R> traceplot(fit = fit.BCC2, cluster.indx = 1, feature.indx = 1,
+        parameter = "GA", ylab = "GA", xlab = "MCMC samples")
R> traceplot(fit = fit.BCC2, cluster.indx = 1, feature.indx = 2,
+        parameter = "GA", ylab = "GA", xlab = "MCMC samples")
R> traceplot(fit = fit.BCC2, cluster.indx = 1, feature.indx = 3,
+        parameter = "GA", ylab = "GA", xlab = "MCMC samples")

Also, the following commands generated trace plots (results not shown) for Cluster 2 of the first feature (anxiety), second (depress) and third (aep) features, that is, $\boldsymbol{\gamma}_{2,1} = (\gamma_{2,11}, \gamma_{2,12})$, $\boldsymbol{\gamma}_{2,2} = (\gamma_{2,21}, \gamma_{2,22})$, and $\boldsymbol{\gamma}_{2,3} = (\gamma_{2,31}, \gamma_{2,32})$.

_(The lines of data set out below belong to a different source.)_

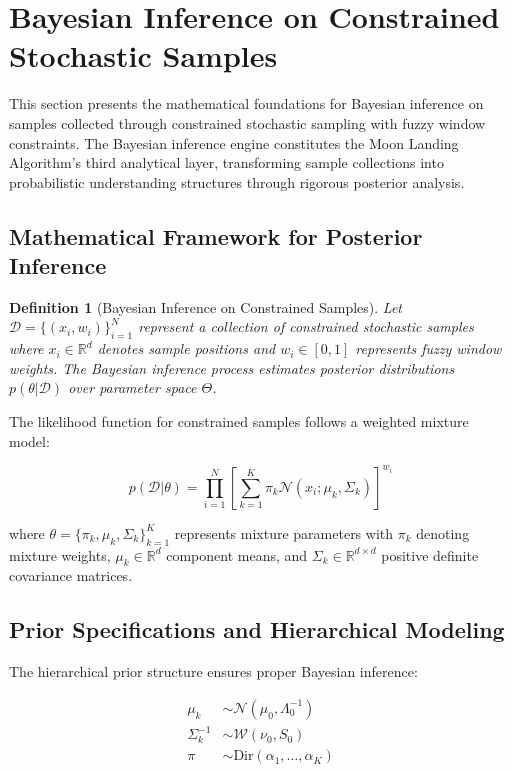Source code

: \documentclass[11pt,a4paper]{article}
\newtheorem{definition}[theorem]{Definition}
\begin{document}
\section{Bayesian Inference on Constrained Stochastic Samples}
\label{sec:bayesian-inference}

This section presents the mathematical foundations for Bayesian inference on samples collected through constrained stochastic sampling with fuzzy window constraints. The Bayesian inference engine constitutes the Moon Landing Algorithm's third analytical layer, transforming sample collections into probabilistic understanding structures through rigorous posterior analysis.

\subsection{Mathematical Framework for Posterior Inference}

\begin{definition}[Bayesian Inference on Constrained Samples]
Let $\mathcal{D} = \{(x_i, w_i)\}_{i=1}^N$ represent a collection of constrained stochastic samples where $x_i \in \mathbb{R}^d$ denotes sample positions and $w_i \in [0,1]$ represents fuzzy window weights. The Bayesian inference process estimates posterior distributions $p(\theta|\mathcal{D})$ over parameter space $\Theta$.
\end{definition}

The likelihood function for constrained samples follows a weighted mixture model:

\begin{equation}
p(\mathcal{D}|\theta) = \prod_{i=1}^N \left[ \sum_{k=1}^K \pi_k \mathcal{N}(x_i; \mu_k, \Sigma_k) \right]^{w_i}
\label{eq:constrained-likelihood}
\end{equation}

where $\theta = \{\pi_k, \mu_k, \Sigma_k\}_{k=1}^K$ represents mixture parameters with $\pi_k$ denoting mixture weights, $\mu_k \in \mathbb{R}^d$ component means, and $\Sigma_k \in \mathbb{R}^{d \times d}$ positive definite covariance matrices.

\subsection{Prior Specifications and Hierarchical Modeling}

The hierarchical prior structure ensures proper Bayesian inference:

\begin{align}
\mu_k &\sim \mathcal{N}(\mu_0, \Lambda_0^{-1}) \label{eq:mean-prior}\\
\Sigma_k^{-1} &\sim \mathcal{W}(\nu_0, S_0) \label{eq:precision-prior}\\
\pi &\sim \text{Dir}(\alpha_1, \ldots, \alpha_K) \label{eq:mixture-prior}
\end{align}
\end{document}
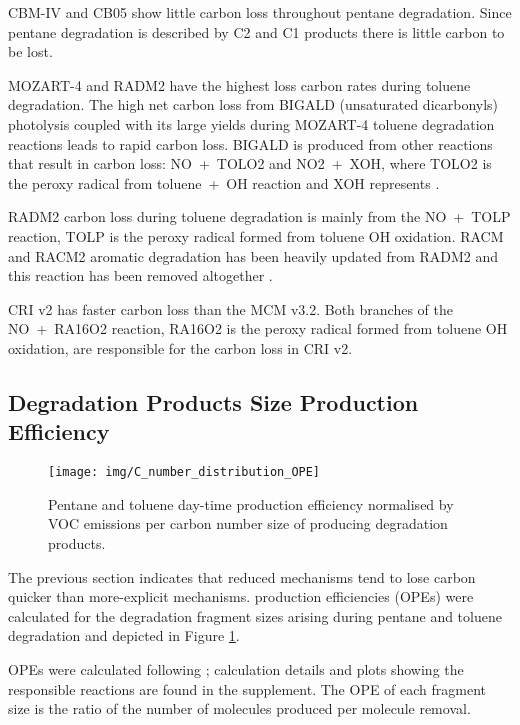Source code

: CBM-IV and CB05 show little carbon loss throughout pentane degradation.
Since pentane degradation is described by C2 and C1 products there is little carbon to be lost.

MOZART-4 and RADM2 have the highest loss carbon rates during toluene degradation.
The high net carbon loss from BIGALD (unsaturated dicarbonyls) photolysis coupled with its large yields during MOZART-4 toluene degradation reactions leads to rapid carbon loss.
BIGALD is produced from other reactions that result in carbon loss: \mbox{NO + TOLO2} and \mbox{NO2 + XOH}, where TOLO2 is the peroxy radical from \mbox{toluene + OH} reaction and XOH represents  \citep{Emmons:2010}.

RADM2 carbon loss during toluene degradation is mainly from the \mbox{NO + TOLP} reaction, TOLP is the peroxy radical formed from toluene OH oxidation.
RACM and RACM2 aromatic degradation has been heavily updated from RADM2 and this reaction has been removed altogether \citep{Stockwell:1997, Goliff:2013}.

CRI v2 has faster carbon loss than the MCM v3.2.
Both branches of the \mbox{NO + RA16O2} reaction, RA16O2 is the peroxy radical formed from toluene OH oxidation, are responsible for the carbon loss in CRI v2.

\subsection[Degradation Products Size Ox Production Efficiency]{Degradation Products Size  Production Efficiency} \label{ss:OPE}

\begin{figure}
    \centering
    \texttt{[image: img/C\_number\_distribution\_OPE]}
    \vspace{0mm}
    \caption{Pentane and toluene day-time  production efficiency normalised by VOC emissions per carbon number size of  producing degradation products.}
    \vspace{-4mm}
    \label{f:OPE}
\end{figure}

The previous section indicates that reduced mechanisms tend to lose carbon quicker than more-explicit mechanisms.
 production efficiencies (OPEs) were calculated for the degradation fragment sizes arising during pentane and toluene degradation and depicted in Figure \ref{f:OPE}.

OPEs were calculated following \citet{Kleinman:2002}; calculation details and plots showing the responsible reactions are found in the supplement.
The OPE of each fragment size is the ratio of the number of  molecules produced per  molecule removal.

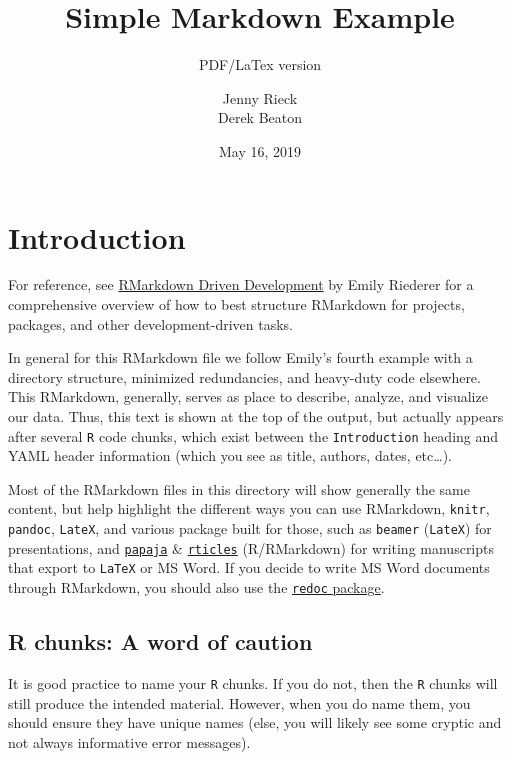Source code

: \documentclass[]{article}
\title{Simple Markdown Example}
\subtitle{PDF/LaTex version}
\author{Jenny Rieck \\ Derek Beaton}
\date{May 16, 2019}
\begin{document}
\maketitle

\hypertarget{introduction}{%
\section{Introduction}\label{introduction}}

For reference, see
\href{https://emilyriederer.netlify.com/post/rmarkdown-driven-development/}{RMarkdown
Driven Development} by Emily Riederer for a comprehensive overview of
how to best structure RMarkdown for projects, packages, and other
development-driven tasks.

In general for this RMarkdown file we follow Emily's fourth example with
a directory structure, minimized redundancies, and heavy-duty code
elsewhere. This RMarkdown, generally, serves as place to describe,
analyze, and visualize our data. Thus, this text is shown at the top of
the output, but actually appears after several \texttt{R} code chunks,
which exist between the \texttt{Introduction} heading and YAML header
information (which you see as title, authors, dates, etc\ldots{}).

Most of the RMarkdown files in this directory will show generally the
same content, but help highlight the different ways you can use
RMarkdown, \texttt{knitr}, \texttt{pandoc}, \texttt{LateX}, and various
package built for those, such as \texttt{beamer} (\texttt{LateX}) for
presentations, and
\href{https://github.com/crsh/papaja}{\texttt{papaja}} \&
\href{https://github.com/rstudio/rticles}{\texttt{rticles}}
(R/RMarkdown) for writing manuscripts that export to \texttt{LaTeX} or
MS Word. If you decide to write MS Word documents through RMarkdown, you
should also use the
\href{https://github.com/noamross/redoc}{\texttt{redoc} package}.

\hypertarget{r-chunks-a-word-of-caution}{%
\subsection{R chunks: A word of
caution}\label{r-chunks-a-word-of-caution}}

It is good practice to name your \texttt{R} chunks. If you do not, then
the \texttt{R} chunks will still produce the intended material. However,
when you do name them, you should ensure they have unique names (else,
you will likely see some cryptic and not always informative error
messages).
\end{document}
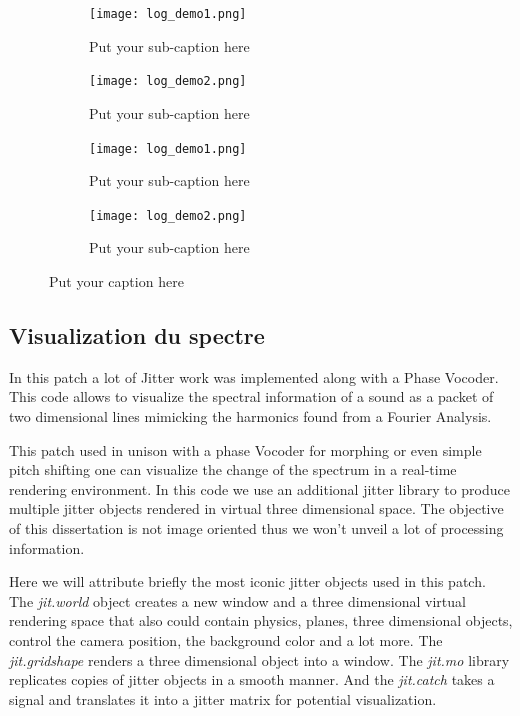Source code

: \begin{figure}
\begin{subfigure}{.5\textwidth}
  \centering
  \texttt{[image: log\_demo1.png]}  
  \caption{Put your sub-caption here}
  \label{fig:sub-first}
\end{subfigure}
\begin{subfigure}{.5\textwidth}
  \centering
  \texttt{[image: log\_demo2.png]}  
  \caption{Put your sub-caption here}
  \label{fig:sub-second}
\end{subfigure}

\newline

\begin{subfigure}{.5\textwidth}
  \centering
  \texttt{[image: log\_demo1.png]}  
  \caption{Put your sub-caption here}
  \label{fig:sub-third}
\end{subfigure}
\begin{subfigure}{.5\textwidth}
  \centering
  \texttt{[image: log\_demo2.png]}  
  \caption{Put your sub-caption here}
  \label{fig:sub-fourth}
\end{subfigure}
\caption{Put your caption here}
\label{fig:fig}
\end{figure}

\subsection{Visualization du spectre}
    
    In this patch a lot of Jitter work was implemented along with a Phase Vocoder. This code allows to visualize the spectral information of a sound as a packet of two dimensional lines mimicking the harmonics found from a Fourier Analysis.

    This patch used in unison with a phase Vocoder for morphing or even simple pitch shifting one can visualize the change of the spectrum in a real-time rendering environment. In this code we use an additional jitter library to produce multiple jitter objects rendered in virtual three dimensional space. The objective of this dissertation is not image oriented thus we won't unveil a lot of processing information.

    Here we will attribute briefly the most iconic jitter objects used in this patch. The \textit{jit.world} object creates a new window and a three dimensional virtual rendering space that also could contain physics, planes, three dimensional objects, control the camera position, the background color and a lot more. The \textit{jit.gridshape} renders a three dimensional object into a window. The \textit{jit.mo} library replicates copies of jitter objects in a smooth manner. And the \textit{jit.catch} takes a signal and translates it into a jitter matrix for potential visualization.

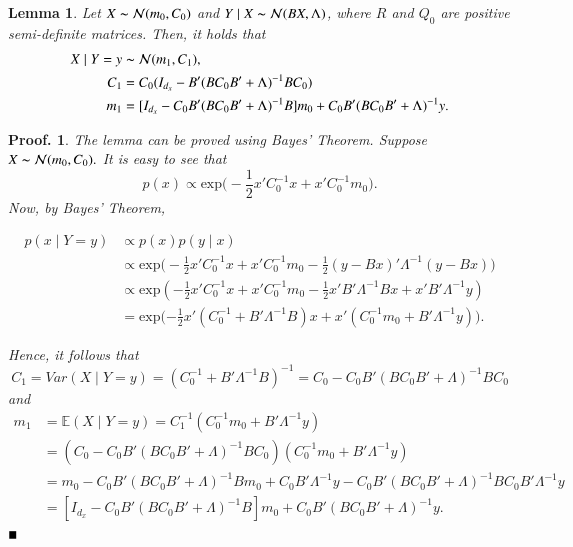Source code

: \documentclass[
]{book}
\theoremstyle{break}
\newtheorem{lemma}{Lemma}
\theoremstyle{nonumberplain}
\newtheorem{proof*}{Proof.}
\begin{document}
\begin{lemma}\label{kalman-filter}
  Let $X\thicksim\mathcal N(m_0,C_0)$ and $Y\mid X\thicksim\mathcal N(BX,\Lambda)$, where $R$ and $Q_0$ are positive semi-definite matrices. 
  Then, it holds that
  \begin{align}
    X\mid Y=y&\thicksim\mathcal N(m_1,C_1),\\
    C_1&= C_0 (I_{d_x} - B'(B C_0 B'+ \Lambda)^{-1} B C_0) \\
    m_1&=[I_{d_x} - C_0 B'(B C_0 B'+ \Lambda)^{-1} B ]m_0 + C_0 B'(B C_0 B'+ \Lambda)^{-1}y.
  \end{align}
\end{lemma}
\begin{proof*}
   The lemma can be proved using Bayes' Theorem. Suppose $X\thicksim\mathcal N(m_0, C_0).$ It is easy to see that
\begin{equation} \label{normal-distrib-rewrite}
        p(x)\propto \text{exp}\Big(-\frac{1}{2}x'C_0^{-1}x + x'C_0^{-1}m_0\Big).
\end{equation}
Now, by Bayes' Theorem, 

    \begin{align*}
        p(x\mid Y=y)  &\propto p(x) p(y\mid x) \\
                    &\propto \text{exp}\Big(-\frac{1}{2}x' C_0^{-1}x + x' C_0^{-1}m_0-\frac{1}{2}(y-Bx)'\Lambda^{-1}(y-Bx)) \\
                    &\propto \text{exp}(-\frac{1}{2}x' C_0^{-1}x + x' C_0^{-1}m_0-\frac{1}{2}x' B' \Lambda^{-1}Bx+x' B' \Lambda^{-1}y)\\
                    &=\text{exp}(-\frac{1}{2}x'(C_0^{-1}+B' \Lambda^{-1}B)x+
                    x'(C_0^{-1}m_0+B' \Lambda^{-1}y)\Big).
    \end{align*}

Hence, it follows that 
\begin{equation*}
    C_1=Var(X\mid Y=y)= (C_0^{-1}+ B' \Lambda^{-1} B)^{-1}=C_0-C_0 B'(B C_0 B'+\Lambda)^{-1}B C_0
\end{equation*}
and 
\begin{equation*}
\begin{split}
        m_1 &=\mathbb E(X\mid Y=y) = C_1^{-1}(C_0^{-1}m_0+B' \Lambda^{-1}y)\\
            &= (C_0-C_0B'(B C_0B'+\Lambda)^{-1}B C_0)(C_0^{-1}m_0+B' \Lambda^{-1}y)\\
            &= m_0-C_0B'(B C_0B'+\Lambda)^{-1}B m_0 + C_0 B' \Lambda^{-1}y - C_0B'(B C_0B'+\Lambda)^{-1}B C_0 B' \Lambda^{-1}y \\
            &=[I_{d_x} - C_0 B'(B C_0 B'+ \Lambda)^{-1} B ]m_0 + C_0 B'(B C_0 B'+ \Lambda)^{-1}y.
\end{split}
\end{equation*}$\hfill\blacksquare$
\end{proof*}
\end{document}
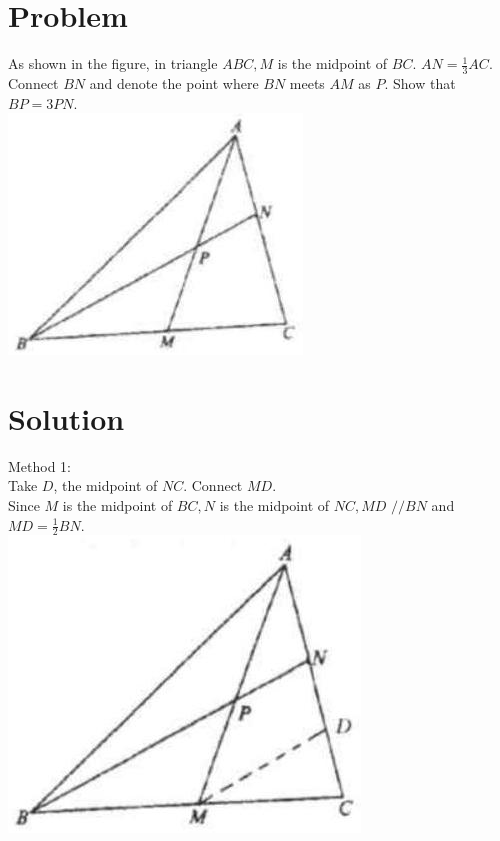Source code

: \documentclass{article}
\begin{document}
\section*{Problem}
As shown in the figure, in triangle \(A B C, M\) is the midpoint of \(B C\). \(A N=\frac{1}{3} A C\). Connect \(B N\) and denote the point where \(B N\) meets \(A M\) as \(P\). Show that \(B P=3 P N\).\\
\centering
\includegraphics[width=\textwidth]{images/044.jpg}

\section*{Solution}
Method 1:\\
Take \(D\), the midpoint of \(N C\). Connect \(M D\).\\
Since \(M\) is the midpoint of \(B C, N\) is the midpoint of \(N C, M D\) \(/ / B N\) and \(M D=\frac{1}{2} B N\).\\
\centering
\includegraphics[width=\textwidth]{images/047.jpg}
\end{document}
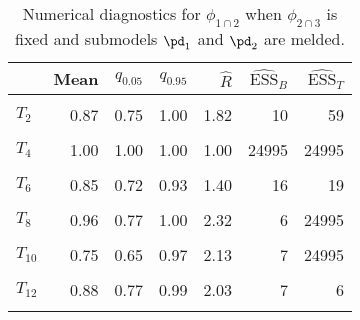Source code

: \begin{table}

\caption{Numerical diagnostics for $\phi_{1 \cap 2}$ when $\phi_{2 \cap 3}$ is fixed and submodels $\pd_{1}$ and $\pd_{2}$ are melded.}
\centering
\begin{tabular}[t]{lrrrrrr}
\toprule
  & Mean & $q_{0.05}$ & $q_{0.95}$ & $\widehat{R}$ & $\widehat{\text{ESS}}_{B}$ & $\widehat{\text{ESS}}_{T}$\\
\midrule
\cellcolor{gray!6}{$T_{1}$} & \cellcolor{gray!6}{1.00} & \cellcolor{gray!6}{1.00} & \cellcolor{gray!6}{1.00} & \cellcolor{gray!6}{1.00} & \cellcolor{gray!6}{24995} & \cellcolor{gray!6}{24995}\\
$T_{2}$ & 0.87 & 0.75 & 1.00 & 1.82 & 10 & 59\\
\cellcolor{gray!6}{$T_{3}$} & \cellcolor{gray!6}{0.94} & \cellcolor{gray!6}{0.82} & \cellcolor{gray!6}{1.00} & \cellcolor{gray!6}{2.29} & \cellcolor{gray!6}{9} & \cellcolor{gray!6}{24995}\\
$T_{4}$ & 1.00 & 1.00 & 1.00 & 1.00 & 24995 & 24995\\
\cellcolor{gray!6}{$T_{5}$} & \cellcolor{gray!6}{1.00} & \cellcolor{gray!6}{1.00} & \cellcolor{gray!6}{1.00} & \cellcolor{gray!6}{1.00} & \cellcolor{gray!6}{24995} & \cellcolor{gray!6}{24995}\\
$T_{6}$ & 0.85 & 0.72 & 0.93 & 1.40 & 16 & 19\\
\cellcolor{gray!6}{$T_{7}$} & \cellcolor{gray!6}{0.94} & \cellcolor{gray!6}{0.76} & \cellcolor{gray!6}{1.00} & \cellcolor{gray!6}{1.44} & \cellcolor{gray!6}{10} & \cellcolor{gray!6}{24995}\\
$T_{8}$ & 0.96 & 0.77 & 1.00 & 2.32 & 6 & 24995\\
\cellcolor{gray!6}{$T_{9}$} & \cellcolor{gray!6}{0.75} & \cellcolor{gray!6}{0.53} & \cellcolor{gray!6}{1.00} & \cellcolor{gray!6}{2.11} & \cellcolor{gray!6}{8} & \cellcolor{gray!6}{24995}\\
$T_{10}$ & 0.75 & 0.65 & 0.97 & 2.13 & 7 & 24995\\
\cellcolor{gray!6}{$T_{11}$} & \cellcolor{gray!6}{0.95} & \cellcolor{gray!6}{0.82} & \cellcolor{gray!6}{1.00} & \cellcolor{gray!6}{1.75} & \cellcolor{gray!6}{8} & \cellcolor{gray!6}{24995}\\
$T_{12}$ & 0.88 & 0.77 & 0.99 & 2.03 & 7 & 6\\
\cellcolor{gray!6}{$T_{13}$} & \cellcolor{gray!6}{0.97} & \cellcolor{gray!6}{0.88} & \cellcolor{gray!6}{1.00} & \cellcolor{gray!6}{1.47} & \cellcolor{gray!6}{10} & \cellcolor{gray!6}{24995}\\

\end{tabular}
\end{table}
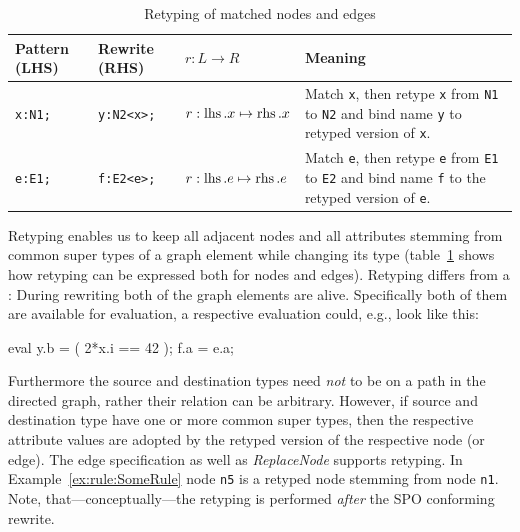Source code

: \begin{table}[htbp]
\centering
\begin{tabularx}{\linewidth}{lllX}
  \textbf{Pattern (LHS)} & \textbf{Rewrite (RHS)} & \textbf{$r: L \longrightarrow R$} & \textbf{Meaning} \\ \hline
  \texttt{x:N1;} & \texttt{y:N2<x>;}          & $r:\lhs.x \mapsto \rhs.x$ & Match \texttt{x}, then retype \texttt{x} from \texttt{N1} to \texttt{N2} and bind name \texttt{y} to retyped version of \texttt{x}.\\
  \texttt{e:E1;} & \texttt{f:E2<e>;}          & $r:\lhs.e \mapsto \rhs.e$ & Match \texttt{e}, then retype \texttt{e} from \texttt{E1} to \texttt{E2} and bind name \texttt{f} to the retyped version of \texttt{e}.\\
\end{tabularx}
\caption{Retyping of matched nodes and edges}
\label{rule:retyping_graphlets}
\end{table}

Retyping enables us to keep all adjacent nodes and all attributes stemming from common super types of a graph element while changing its type (table~\ref{rule:retyping_graphlets} shows how retyping can be expressed both for nodes and edges).
Retyping differs from a : During rewriting both of the graph elements are alive.
  Specifically both of them are available for evaluation, a respective evaluation could, e.g., look like this:
  \begin{grgenlet}
eval {
  y.b = ( 2*x.i == 42 );
  f.a = e.a;
}
  \end{grgenlet}
Furthermore the source and destination types need \emph{not} to be on a path in the directed  graph, rather their relation can be arbitrary.
However, if source and destination type have one or more common super types, then the respective attribute values are adopted by the retyped version of the respective node (or edge).
The edge specification as well as \emph{ReplaceNode} supports retyping.
In Example~\ref{ex:rule:SomeRule} node \texttt{n5} is a retyped node stemming from node \texttt{n1}.
Note, that---conceptually---the retyping is performed \emph{after} the SPO conforming rewrite.

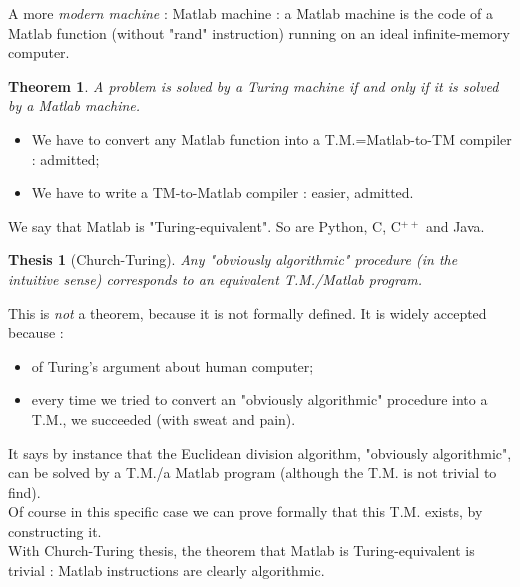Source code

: \documentclass[12pt,a4paper]{report}
\theoremstyle{break}
\newtheorem{theorem}{Theorem}
\newtheorem{thesis}{Thesis}
\newenvironment{proof}[1][Proof]{\begin{trivlist}
\item[\hskip \labelsep {\bfseries #1}]}{\end{trivlist}}
\begin{document}
A more \emph{modern machine} : Matlab machine : a Matlab machine is the code of a Matlab function (without "rand" instruction) running on an ideal infinite-memory computer.\\

\begin{theorem}

A problem is solved by a Turing machine if and only if it is solved by a Matlab machine.
\end{theorem}
\begin{proof}
\hfill
\begin{itemize}
\item[{\color{cyan}\fbox{$\Leftarrow$}}]  We have to convert any Matlab function into a T.M.=Matlab-to-TM compiler : admitted;
\item[{\color{cyan}\fbox{$\Rightarrow$}}] We have to write a TM-to-Matlab compiler : easier, admitted.
\end{itemize}
\end{proof}

We say that Matlab is "Turing-equivalent". So are Python, C, C$^{++}$ and Java.\\

\begin{thesis}[Church-Turing]
Any "obviously algorithmic" procedure (in the intuitive sense) corresponds to an equivalent T.M./Matlab program.
\end{thesis}
This is \emph{not} a theorem, because it is not formally defined. It is widely accepted because : 
\begin{itemize}
\item[$\bullet$] of Turing's argument about human computer;
\item[$\bullet$] every time we tried to convert an "obviously algorithmic" procedure into a T.M., we succeeded (with sweat and pain).\\
\end{itemize} 

It says by instance that the Euclidean division algorithm, "obviously algorithmic", can be solved by a T.M./a Matlab program (although the T.M. is not trivial to find).\\
Of course in this specific case we can prove formally that this T.M. exists, by constructing it.\\

With Church-Turing thesis, the theorem that Matlab is Turing-equivalent is trivial : Matlab instructions are clearly algorithmic.\\
\end{document}
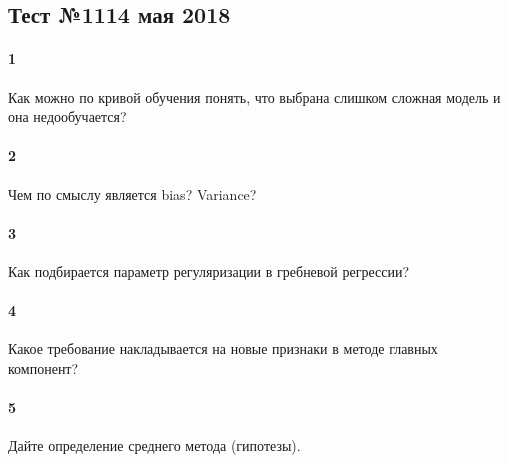 \documentclass[a4paper,12pt]{article}
\begin{document}
  \subsection*{Тест №11\hfill{14 мая 2018}}

  
  \paragraph{1} Как можно по кривой обучения понять, что выбрана слишком сложная модель и она недообучается?

  \makebox[\linewidth]{\hrulefill}
  \makebox[\linewidth]{\hrulefill}

  \paragraph{2} Чем по смыслу является bias? Variance?
	
  \makebox[\linewidth]{\hrulefill}
  \makebox[\linewidth]{\hrulefill}
  \makebox[\linewidth]{\hrulefill}
	
  \paragraph{3} Как подбирается параметр регуляризации в гребневой регрессии?

  \makebox[\linewidth]{\hrulefill}
  \makebox[\linewidth]{\hrulefill}
  \makebox[\linewidth]{\hrulefill}
  \makebox[\linewidth]{\hrulefill}

  \paragraph{4} Какое требование накладывается на новые признаки в методе главных компонент?

  \makebox[\linewidth]{\hrulefill}
  \makebox[\linewidth]{\hrulefill}
  \makebox[\linewidth]{\hrulefill}
  \makebox[\linewidth]{\hrulefill}

  \paragraph{5} Дайте определение среднего метода (гипотезы).

  \makebox[\linewidth]{\hrulefill}
  \makebox[\linewidth]{\hrulefill}
  \makebox[\linewidth]{\hrulefill}
  \makebox[\linewidth]{\hrulefill}
  \makebox[\linewidth]{\hrulefill}
 
\end{document}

R> traceplot(fit = fit.BCC2, cluster.indx = 2, feature.indx = 1,
+        parameter = "GA", ylab = "GA", xlab="MCMC samples")
R> traceplot(fit = fit.BCC2, cluster.indx = 2, feature.indx = 2,
+        parameter = "GA", ylab = "GA", xlab = "MCMC samples")
R> traceplot(fit = fit.BCC2,cluster.indx = 2, feature.indx = 3,
+        parameter = "GA", ylab = "GA", xlab = "MCMC samples")

Similarly, parameter = "SIGMA.SQ.U" to generate the elements of the variance-covariance matrix ($\boldsymbol{\Sigma}_k$) for the random effects, and parameter = "SIGMA.SQ.E" the residual variance of continuous features $\boldsymbol{\sigma}_k$, for $k=1,...,K$.

Longitudinal Profiles by Local and Global Clusters

The package uses the mode over all the MCMC samples (after burn-in and thinning) as the point estimates for both feature-specific and global clusterings. The following commands computed the number of individuals belonging to each cluster for both feature-specific and global clusterings.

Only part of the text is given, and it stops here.